EXERCISE DETAILS:
Among the entries below, find the lines holding "Statement" and copy them.

[Document images with source code]

■ ■ ■ ■ ■

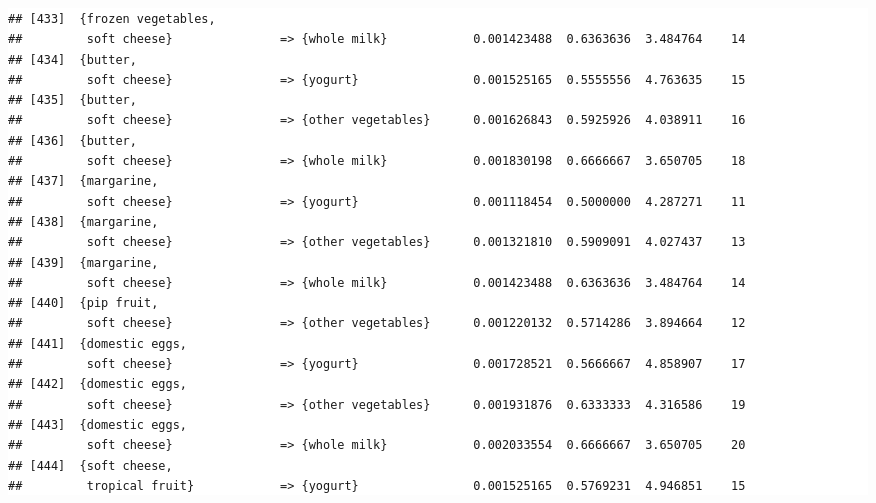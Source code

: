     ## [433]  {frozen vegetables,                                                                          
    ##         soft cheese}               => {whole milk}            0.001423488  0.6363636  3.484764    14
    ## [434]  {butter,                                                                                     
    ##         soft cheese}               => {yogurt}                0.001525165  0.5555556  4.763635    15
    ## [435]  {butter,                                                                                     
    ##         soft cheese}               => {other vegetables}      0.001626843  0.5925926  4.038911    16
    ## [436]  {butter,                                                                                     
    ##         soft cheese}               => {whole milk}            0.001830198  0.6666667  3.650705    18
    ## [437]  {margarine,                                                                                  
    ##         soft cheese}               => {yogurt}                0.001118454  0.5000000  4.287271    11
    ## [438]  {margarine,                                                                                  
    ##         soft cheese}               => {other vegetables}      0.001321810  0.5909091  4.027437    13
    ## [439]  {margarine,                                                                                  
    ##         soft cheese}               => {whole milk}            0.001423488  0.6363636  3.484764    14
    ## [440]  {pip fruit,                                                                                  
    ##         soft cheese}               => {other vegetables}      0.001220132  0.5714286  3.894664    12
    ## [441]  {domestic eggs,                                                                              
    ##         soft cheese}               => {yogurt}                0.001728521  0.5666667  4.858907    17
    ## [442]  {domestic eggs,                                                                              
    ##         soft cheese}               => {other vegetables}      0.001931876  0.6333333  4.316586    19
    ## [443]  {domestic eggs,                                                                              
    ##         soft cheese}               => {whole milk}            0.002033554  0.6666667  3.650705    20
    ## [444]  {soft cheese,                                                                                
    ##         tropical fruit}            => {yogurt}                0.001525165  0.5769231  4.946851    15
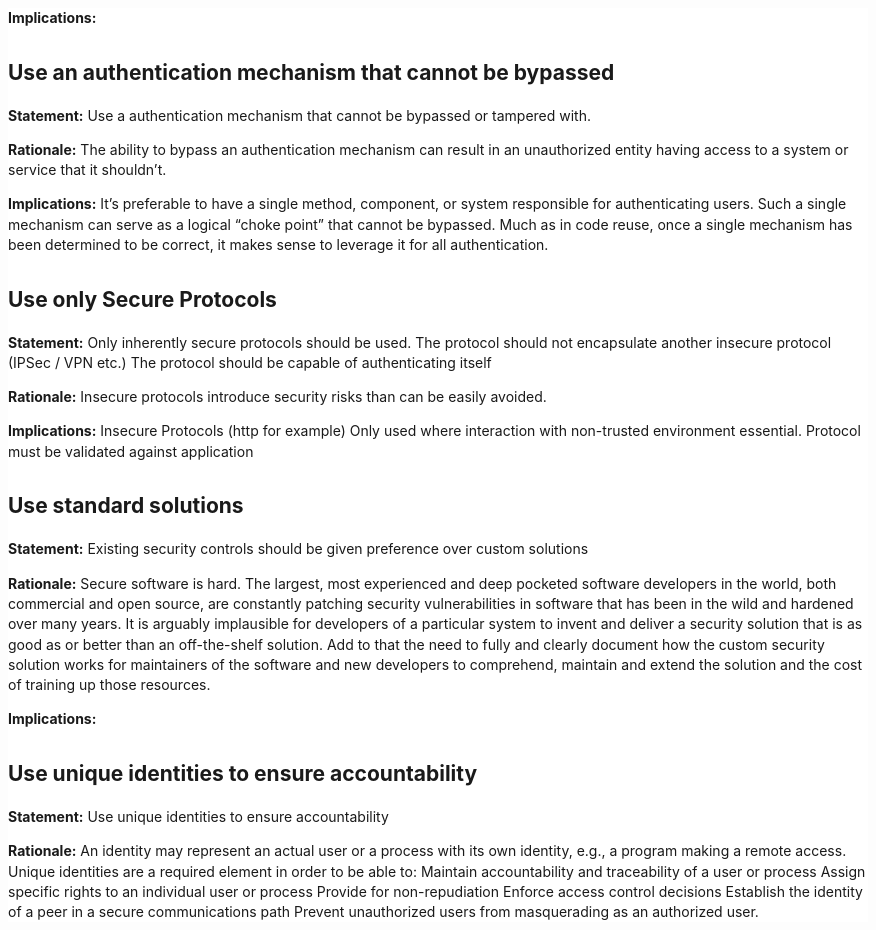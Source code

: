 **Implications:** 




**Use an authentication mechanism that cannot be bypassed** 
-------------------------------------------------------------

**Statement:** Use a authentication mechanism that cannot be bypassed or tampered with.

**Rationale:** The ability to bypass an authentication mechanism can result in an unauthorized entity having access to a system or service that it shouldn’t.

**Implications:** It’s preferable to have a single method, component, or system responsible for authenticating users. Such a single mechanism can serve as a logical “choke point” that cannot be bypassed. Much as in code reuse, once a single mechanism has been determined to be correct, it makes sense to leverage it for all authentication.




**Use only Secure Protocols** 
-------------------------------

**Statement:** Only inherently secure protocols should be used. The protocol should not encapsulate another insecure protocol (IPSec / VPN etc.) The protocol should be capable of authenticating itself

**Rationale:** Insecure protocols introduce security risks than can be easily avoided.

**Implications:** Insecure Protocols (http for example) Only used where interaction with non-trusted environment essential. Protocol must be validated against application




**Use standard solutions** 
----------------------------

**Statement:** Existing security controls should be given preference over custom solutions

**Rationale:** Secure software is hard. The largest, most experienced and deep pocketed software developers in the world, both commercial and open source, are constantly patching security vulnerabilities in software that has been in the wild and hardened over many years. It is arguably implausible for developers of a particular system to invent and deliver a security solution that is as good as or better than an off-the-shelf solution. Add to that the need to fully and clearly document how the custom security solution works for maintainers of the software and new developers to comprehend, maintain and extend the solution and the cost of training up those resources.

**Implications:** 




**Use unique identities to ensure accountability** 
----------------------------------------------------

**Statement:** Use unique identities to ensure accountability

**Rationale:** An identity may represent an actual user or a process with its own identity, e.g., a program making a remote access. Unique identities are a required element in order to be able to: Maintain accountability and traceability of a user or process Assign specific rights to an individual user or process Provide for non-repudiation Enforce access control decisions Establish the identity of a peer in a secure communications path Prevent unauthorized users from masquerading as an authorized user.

■ ■ ■ ■ ■

WRITTEN ANSWER:
**Statement:** Use a authentication mechanism that cannot be bypassed or tampered with.
**Statement:** Only inherently secure protocols should be used. The protocol should not encapsulate another insecure protocol (IPSec / VPN etc.) The protocol should be capable of authenticating itself
**Statement:** Existing security controls should be given preference over custom solutions
**Statement:** Use unique identities to ensure accountability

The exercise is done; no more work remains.